With the recent release of the Chess in Concert DVD, I find that I am once again thinking about this most problematic of musicals. The main problem with the show (in any of its variations) is that it has a great concept, but this never adequately distills itself into narrative and character, leaving a fair deal of the show as a play of ideas that really isn’t that easy to access. And while cognitive accessibility might be the problem in the first half, at least there’s a fairly good push at narrative there; the second half doesn’t hang together nearly as well, despite having some excellent material.

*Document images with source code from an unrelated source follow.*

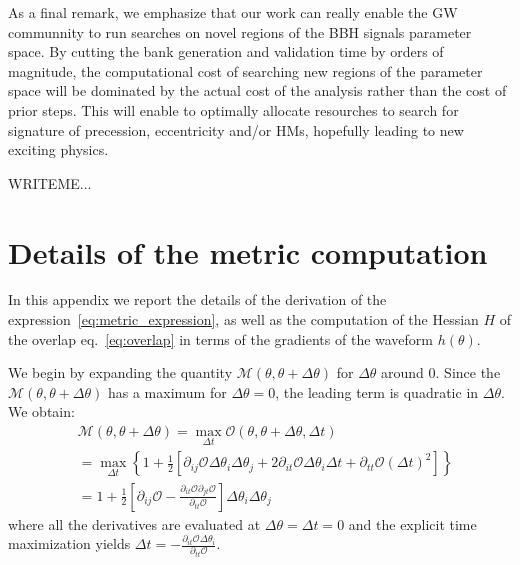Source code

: \documentclass[twocolumn,showpacs,preprintnumbers,nofootinbib,prd,
superscriptaddress,10pt]{revtex4-2}
\begin{document}
As a final remark, we emphasize that our work can really enable the GW communnity to run searches on novel regions of the BBH signals parameter space. By cutting the bank generation and validation time by orders of magnitude, the computational cost of searching new regions of the parameter space will be dominated by the actual cost of the analysis rather than the cost of prior steps.
This will enable to optimally allocate resourches to search for signature of precession, eccentricity and/or HMs, hopefully leading to new exciting physics.

        \begin{acknowledgments}
         
          WRITEME...
        \end{acknowledgments}

\newpage
\appendix
\section{Details of the metric computation}\label{app:metric}

In this appendix we report the details of the derivation of the expression~\eqref{eq:metric_expression}, as well as the computation of the Hessian $H$ of the overlap eq.~\eqref{eq:overlap} in terms of the gradients of the waveform $h(\theta)$. 

We begin by expanding the quantity $\mathcal{M}(\theta,\theta +\Delta\theta)$ for $\Delta\theta$ around $0$. Since the $\mathcal{M}(\theta,\theta +\Delta\theta)$ has a maximum for $\Delta\theta = 0$, the leading term is quadratic in $\Delta\theta$.
We obtain:
\begin{align} \label{eq:metric_derivation}
	&\mathcal{M}(\theta,\theta +\Delta\theta) = \max_{\Delta t} \mathcal{O}(\theta, \theta + \Delta\theta, \Delta t) \nonumber\\
	& =	\max_{\Delta t} \left\{ 1+ \frac{1}{2}\left[ \partial_{ij}\mathcal{O} \Delta\theta_i \Delta\theta_j + 2  \partial_{it}\mathcal{O} \Delta\theta_i \Delta t + \partial_{tt}\mathcal{O} (\Delta t)^2 \right] \right\}  \nonumber \\
	&= 1 + \frac{1}{2}\left[ \partial_{ij}\mathcal{O} - \frac{\partial_{it}\mathcal{O} \partial_{jt}\mathcal{O}}{\partial_{tt}\mathcal{O}}\right] \Delta\theta_i \Delta\theta_j
\end{align}
where all the derivatives are evaluated at ${\Delta\theta = \Delta t = 0}$ and the explicit time maximization yields
${\Delta t = -\frac{\partial_{it}\mathcal{O} \Delta\theta_i}{\partial_{tt}\mathcal{O}}}$.
\end{document}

When the show succeeds in getting past the threshold of ideas into narrative and character, it’s fantastic; I think that’s why sequences like “Nobody’s Side”, “Where I Want To Be”, “Someone Else’s Story”, “One Night in Bangkok”, “I Know Him So Well” and “Pity the Child” have the potential to work so effectively in production, as they did when the musical played in a South African production directed by Paul Warwick Griffin in 2008. This production, which was adapted by the director himself, is far and away the best packaging of the material I’ve come across.
Getting back to the idea of Chess as a concept musical, what the show attempts to do is compare chess with love and the Cold War. Mathematically put, the relationship between the three elements could be described as follows:
- love = chess = cold war; or maybe
- chess! = love x cold war; or possibly
- love ~ chess ~ cold war; or (at a push)
- chess:love → cold war; or even
- chess:love ⇔ cold war.
Ultimately, I suppose any of these is reductive and that’s partly what the problem with the show is in terms of the score and especially it’s book are. The show is full of ideas that never reveal themselves through narrative strategies or storytelling as – it seems – the creators intend; the problem is that the creators (Tim Rice and the boys from ABBA) have committed to the idea but haven’t committed fully to the story they are telling or to the characters whose story they are telling in a manner that would illuminate the ideas that are at the heart of the show.
What ultimately needs to happen to make the piece work is that chess needs to become a central image of the piece without the idea of it’s relationship to love and/or politics being as obvious, much the same way as Fiddler on the Roof uses the Fiddler as a recurrent and extended image throughout the play. It should be a statement that is revelatory rather than one that is given. Fiddler on the Roof balances this brilliantly by establishing the image and then developing it throughout the book and score using a variety of situations, images and motifs.
The production mentioned above managed to achieve this quite effectively in its staging, but the text itself needed adaptation to achieve this. Until the definitive rewriting process required happens, this means that the material has to be very carefully (re)structured; it cannot merely be shuffled around in the way that generally seems to characterize new productions or concerts of the show. But rewriting seems unlikely, so I suppose we’ll always experience Chess as a flawed masterpiece, rather than a true one – which is a pity.
Björn Ulvaeus agrees with you. He has told about how painful the Chess on Broadway adventure was: ‘it became so clear to me we didn’t have a story’. Perhaps it should have been written in a time when musicals were based on stories, and not in a time when current hit musicals were based on metaphors?
I’ve read the ABBA guys saying that at the time they were working from a theory that the story should be subordinate to the music, that the narrative should follow what was musically necessary, not the other way. Which they meant had not been practice in musical theatre since West Side Story, of all things. Or something along those lines.
Well, that seems to be a common misconception in Europe in regard to musicals. Just look at how groundbreaking Michael Kunze thinks his “dramamusicals” are.